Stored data
· · · · ·
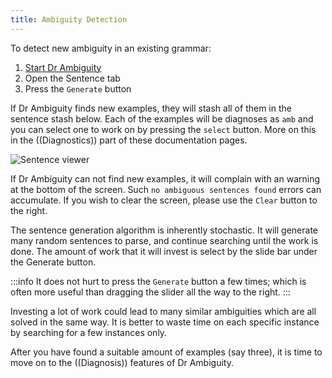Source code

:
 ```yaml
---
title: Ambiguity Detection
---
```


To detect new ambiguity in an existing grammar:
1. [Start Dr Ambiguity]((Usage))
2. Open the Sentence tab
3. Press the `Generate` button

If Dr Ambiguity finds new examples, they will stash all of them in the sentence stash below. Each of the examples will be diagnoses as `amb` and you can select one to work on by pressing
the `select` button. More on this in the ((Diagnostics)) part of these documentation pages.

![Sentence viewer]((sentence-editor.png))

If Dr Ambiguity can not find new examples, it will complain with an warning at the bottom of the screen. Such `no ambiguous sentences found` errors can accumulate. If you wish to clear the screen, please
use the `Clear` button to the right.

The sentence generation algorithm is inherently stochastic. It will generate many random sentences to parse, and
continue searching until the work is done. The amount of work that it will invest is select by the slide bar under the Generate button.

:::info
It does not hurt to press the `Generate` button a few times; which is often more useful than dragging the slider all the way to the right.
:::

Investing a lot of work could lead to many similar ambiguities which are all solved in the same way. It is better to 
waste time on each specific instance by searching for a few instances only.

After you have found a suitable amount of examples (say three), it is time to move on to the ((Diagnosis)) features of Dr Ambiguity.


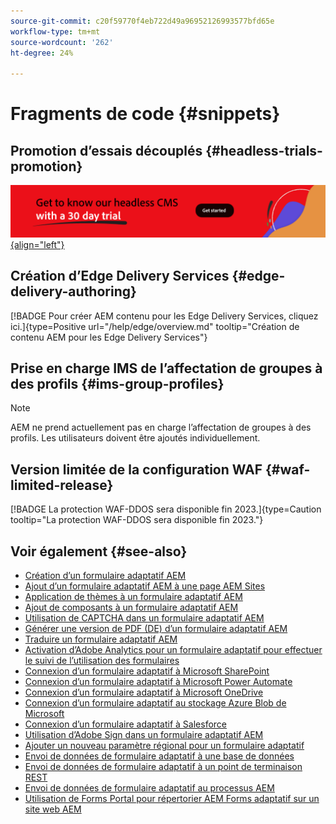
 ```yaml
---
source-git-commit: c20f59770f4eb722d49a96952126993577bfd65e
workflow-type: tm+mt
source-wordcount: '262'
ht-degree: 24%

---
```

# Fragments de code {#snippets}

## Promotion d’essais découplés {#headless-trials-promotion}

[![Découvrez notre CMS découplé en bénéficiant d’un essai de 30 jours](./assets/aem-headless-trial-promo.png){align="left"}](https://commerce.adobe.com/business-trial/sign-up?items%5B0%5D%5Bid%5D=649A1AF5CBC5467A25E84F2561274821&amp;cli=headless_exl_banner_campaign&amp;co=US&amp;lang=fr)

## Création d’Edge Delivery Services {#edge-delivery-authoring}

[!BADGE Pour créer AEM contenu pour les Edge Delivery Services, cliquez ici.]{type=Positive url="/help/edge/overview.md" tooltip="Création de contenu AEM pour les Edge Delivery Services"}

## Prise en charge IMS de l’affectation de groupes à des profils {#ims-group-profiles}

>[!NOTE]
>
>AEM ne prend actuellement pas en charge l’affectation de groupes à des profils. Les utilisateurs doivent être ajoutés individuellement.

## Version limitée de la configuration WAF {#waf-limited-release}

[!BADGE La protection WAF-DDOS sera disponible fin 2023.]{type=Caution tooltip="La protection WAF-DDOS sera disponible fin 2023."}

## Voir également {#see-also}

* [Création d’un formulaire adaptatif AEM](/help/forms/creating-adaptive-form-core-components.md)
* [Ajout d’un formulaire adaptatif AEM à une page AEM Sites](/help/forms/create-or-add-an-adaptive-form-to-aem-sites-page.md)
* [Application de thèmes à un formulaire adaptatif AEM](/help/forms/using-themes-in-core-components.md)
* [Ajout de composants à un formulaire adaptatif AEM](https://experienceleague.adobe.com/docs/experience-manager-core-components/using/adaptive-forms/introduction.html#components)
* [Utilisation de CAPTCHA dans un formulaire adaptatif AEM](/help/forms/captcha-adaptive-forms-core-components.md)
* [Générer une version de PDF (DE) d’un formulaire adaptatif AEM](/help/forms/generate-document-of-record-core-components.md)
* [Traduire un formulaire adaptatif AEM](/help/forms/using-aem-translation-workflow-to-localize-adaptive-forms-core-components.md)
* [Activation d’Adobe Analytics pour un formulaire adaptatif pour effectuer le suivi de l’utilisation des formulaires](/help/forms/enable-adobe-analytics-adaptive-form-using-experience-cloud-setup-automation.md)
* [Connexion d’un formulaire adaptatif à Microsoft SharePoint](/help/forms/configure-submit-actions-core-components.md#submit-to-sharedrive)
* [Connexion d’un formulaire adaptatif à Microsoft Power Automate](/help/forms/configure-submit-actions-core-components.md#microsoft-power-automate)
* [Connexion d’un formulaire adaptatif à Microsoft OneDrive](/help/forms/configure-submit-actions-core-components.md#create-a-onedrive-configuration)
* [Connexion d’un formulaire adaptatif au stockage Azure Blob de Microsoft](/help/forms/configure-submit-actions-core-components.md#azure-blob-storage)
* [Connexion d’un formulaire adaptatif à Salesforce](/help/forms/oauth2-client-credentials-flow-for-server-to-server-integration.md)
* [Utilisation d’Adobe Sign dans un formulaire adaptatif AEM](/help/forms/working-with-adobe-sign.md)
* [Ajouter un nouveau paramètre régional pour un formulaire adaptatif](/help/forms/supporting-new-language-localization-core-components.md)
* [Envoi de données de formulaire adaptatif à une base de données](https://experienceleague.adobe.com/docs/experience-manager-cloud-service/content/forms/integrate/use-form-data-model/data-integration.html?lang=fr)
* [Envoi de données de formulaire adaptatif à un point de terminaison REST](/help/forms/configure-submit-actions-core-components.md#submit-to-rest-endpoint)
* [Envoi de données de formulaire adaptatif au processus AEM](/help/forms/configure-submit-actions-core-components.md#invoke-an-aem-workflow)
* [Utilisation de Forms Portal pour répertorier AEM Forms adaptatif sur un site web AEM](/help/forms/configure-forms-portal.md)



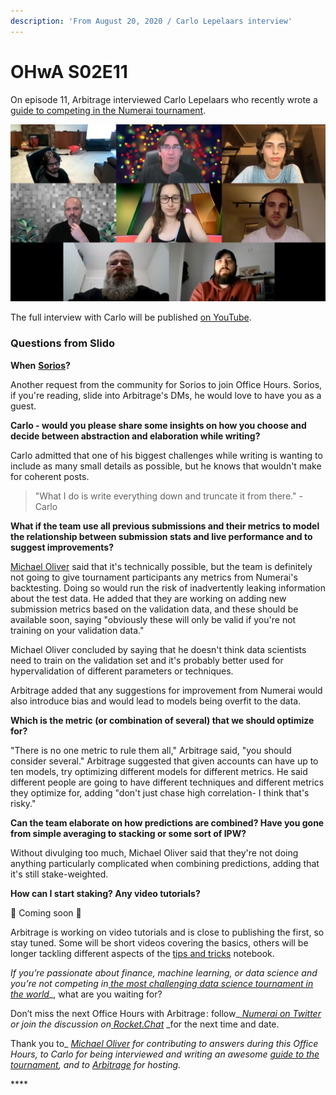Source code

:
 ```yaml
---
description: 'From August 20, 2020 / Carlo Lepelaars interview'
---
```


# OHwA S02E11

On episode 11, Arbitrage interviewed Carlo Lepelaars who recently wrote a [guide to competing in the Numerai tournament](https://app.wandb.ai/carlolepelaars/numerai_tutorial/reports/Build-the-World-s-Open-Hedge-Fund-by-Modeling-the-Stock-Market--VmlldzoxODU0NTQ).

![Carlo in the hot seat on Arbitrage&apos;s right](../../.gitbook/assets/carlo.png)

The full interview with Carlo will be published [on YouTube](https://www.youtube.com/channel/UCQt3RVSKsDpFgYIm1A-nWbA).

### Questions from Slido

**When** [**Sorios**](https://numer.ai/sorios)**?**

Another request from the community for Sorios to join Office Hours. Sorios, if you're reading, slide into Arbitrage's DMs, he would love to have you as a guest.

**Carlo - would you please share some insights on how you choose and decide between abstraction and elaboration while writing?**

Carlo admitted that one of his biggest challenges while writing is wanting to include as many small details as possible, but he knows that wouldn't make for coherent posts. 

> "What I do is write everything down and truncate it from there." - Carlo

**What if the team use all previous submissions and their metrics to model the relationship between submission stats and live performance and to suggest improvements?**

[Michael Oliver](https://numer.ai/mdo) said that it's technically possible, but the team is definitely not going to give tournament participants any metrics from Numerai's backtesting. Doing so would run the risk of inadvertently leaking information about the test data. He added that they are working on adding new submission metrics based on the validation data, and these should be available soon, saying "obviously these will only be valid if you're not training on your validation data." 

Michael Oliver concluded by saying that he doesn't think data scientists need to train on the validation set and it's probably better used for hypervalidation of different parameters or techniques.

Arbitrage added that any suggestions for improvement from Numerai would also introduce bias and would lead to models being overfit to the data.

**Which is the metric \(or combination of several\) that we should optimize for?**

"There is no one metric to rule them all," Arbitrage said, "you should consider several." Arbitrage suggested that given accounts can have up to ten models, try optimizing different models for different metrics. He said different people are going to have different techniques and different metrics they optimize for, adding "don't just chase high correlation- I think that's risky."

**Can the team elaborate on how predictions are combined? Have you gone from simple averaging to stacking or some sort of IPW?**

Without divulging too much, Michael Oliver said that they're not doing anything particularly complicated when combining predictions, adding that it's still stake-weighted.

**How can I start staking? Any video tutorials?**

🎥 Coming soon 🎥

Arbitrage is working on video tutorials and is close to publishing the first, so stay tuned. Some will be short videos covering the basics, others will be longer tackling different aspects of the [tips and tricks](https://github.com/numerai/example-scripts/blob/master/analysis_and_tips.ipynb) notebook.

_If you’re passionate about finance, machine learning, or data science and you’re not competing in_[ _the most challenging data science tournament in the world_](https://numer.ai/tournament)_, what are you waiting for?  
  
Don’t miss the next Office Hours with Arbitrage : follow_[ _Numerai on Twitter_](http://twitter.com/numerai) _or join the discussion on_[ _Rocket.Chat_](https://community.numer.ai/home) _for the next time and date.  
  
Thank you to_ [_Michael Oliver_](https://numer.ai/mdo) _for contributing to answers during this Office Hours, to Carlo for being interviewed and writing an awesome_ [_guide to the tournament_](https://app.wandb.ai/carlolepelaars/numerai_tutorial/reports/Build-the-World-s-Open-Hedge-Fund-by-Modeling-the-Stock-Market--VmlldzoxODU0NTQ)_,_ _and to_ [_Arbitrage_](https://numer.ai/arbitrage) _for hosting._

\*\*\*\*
· · · · ·
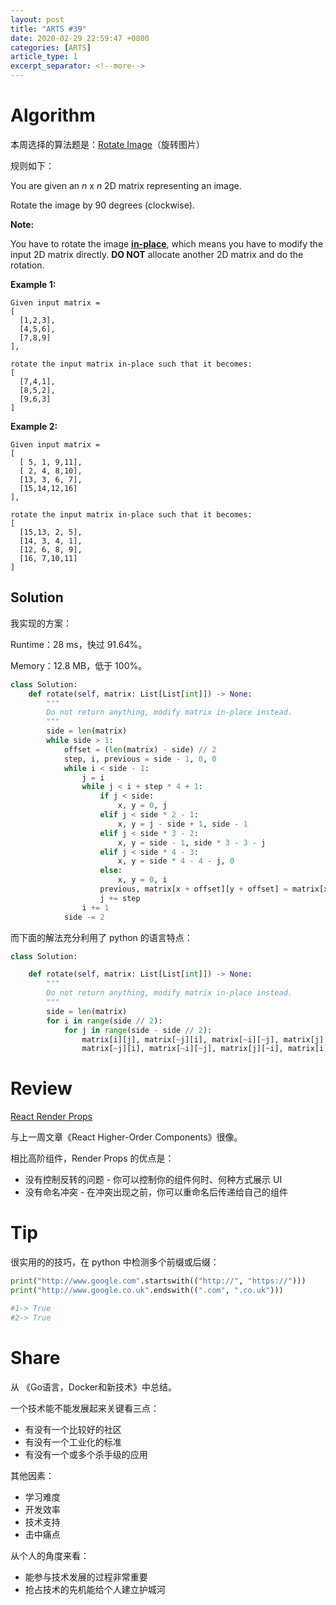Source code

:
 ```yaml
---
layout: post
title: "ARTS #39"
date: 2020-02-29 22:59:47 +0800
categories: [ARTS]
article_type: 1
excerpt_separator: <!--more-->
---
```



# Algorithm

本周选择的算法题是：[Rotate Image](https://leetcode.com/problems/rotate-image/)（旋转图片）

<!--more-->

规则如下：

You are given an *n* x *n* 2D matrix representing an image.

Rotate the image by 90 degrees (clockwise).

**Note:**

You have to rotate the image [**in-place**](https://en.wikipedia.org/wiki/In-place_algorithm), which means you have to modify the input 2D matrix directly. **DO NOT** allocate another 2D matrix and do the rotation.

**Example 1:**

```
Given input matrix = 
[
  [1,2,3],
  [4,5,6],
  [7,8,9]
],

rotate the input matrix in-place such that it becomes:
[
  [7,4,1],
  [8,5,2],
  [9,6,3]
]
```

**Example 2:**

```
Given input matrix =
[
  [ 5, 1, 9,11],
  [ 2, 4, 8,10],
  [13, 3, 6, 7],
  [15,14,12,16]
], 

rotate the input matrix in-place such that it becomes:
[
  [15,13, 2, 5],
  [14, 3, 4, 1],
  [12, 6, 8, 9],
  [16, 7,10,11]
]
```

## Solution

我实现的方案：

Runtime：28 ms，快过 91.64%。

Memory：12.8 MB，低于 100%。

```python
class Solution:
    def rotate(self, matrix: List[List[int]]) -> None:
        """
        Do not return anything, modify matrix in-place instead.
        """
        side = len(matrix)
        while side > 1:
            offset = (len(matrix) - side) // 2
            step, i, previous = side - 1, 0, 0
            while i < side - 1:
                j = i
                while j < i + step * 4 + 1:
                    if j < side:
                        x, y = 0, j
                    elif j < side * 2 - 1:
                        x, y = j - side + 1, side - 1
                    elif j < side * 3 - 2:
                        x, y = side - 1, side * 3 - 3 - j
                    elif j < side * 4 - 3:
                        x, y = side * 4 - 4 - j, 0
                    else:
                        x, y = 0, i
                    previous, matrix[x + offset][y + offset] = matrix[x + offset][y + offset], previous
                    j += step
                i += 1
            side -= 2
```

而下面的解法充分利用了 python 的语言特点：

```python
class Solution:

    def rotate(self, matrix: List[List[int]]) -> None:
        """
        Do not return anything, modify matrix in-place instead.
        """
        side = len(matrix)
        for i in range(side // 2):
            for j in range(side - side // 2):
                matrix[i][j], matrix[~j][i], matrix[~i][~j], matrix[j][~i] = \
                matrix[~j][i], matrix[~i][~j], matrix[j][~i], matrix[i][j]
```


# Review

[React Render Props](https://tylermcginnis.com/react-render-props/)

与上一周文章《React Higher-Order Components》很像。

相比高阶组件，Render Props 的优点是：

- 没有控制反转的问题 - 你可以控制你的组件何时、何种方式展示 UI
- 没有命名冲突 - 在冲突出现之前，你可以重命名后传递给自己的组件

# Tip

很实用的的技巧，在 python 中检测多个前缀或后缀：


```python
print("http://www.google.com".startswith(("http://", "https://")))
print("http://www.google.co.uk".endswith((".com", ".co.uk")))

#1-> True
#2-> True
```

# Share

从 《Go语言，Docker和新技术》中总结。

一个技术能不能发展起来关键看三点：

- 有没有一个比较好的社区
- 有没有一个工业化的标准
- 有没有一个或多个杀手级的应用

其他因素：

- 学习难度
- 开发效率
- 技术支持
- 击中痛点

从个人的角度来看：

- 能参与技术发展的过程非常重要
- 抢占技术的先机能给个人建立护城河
· · · · ·
> REQUIRED ACTION: When a line of the entries contains the word "button", it counts toward the total; reply with that total alone.

> YOUR SOLUTION: 5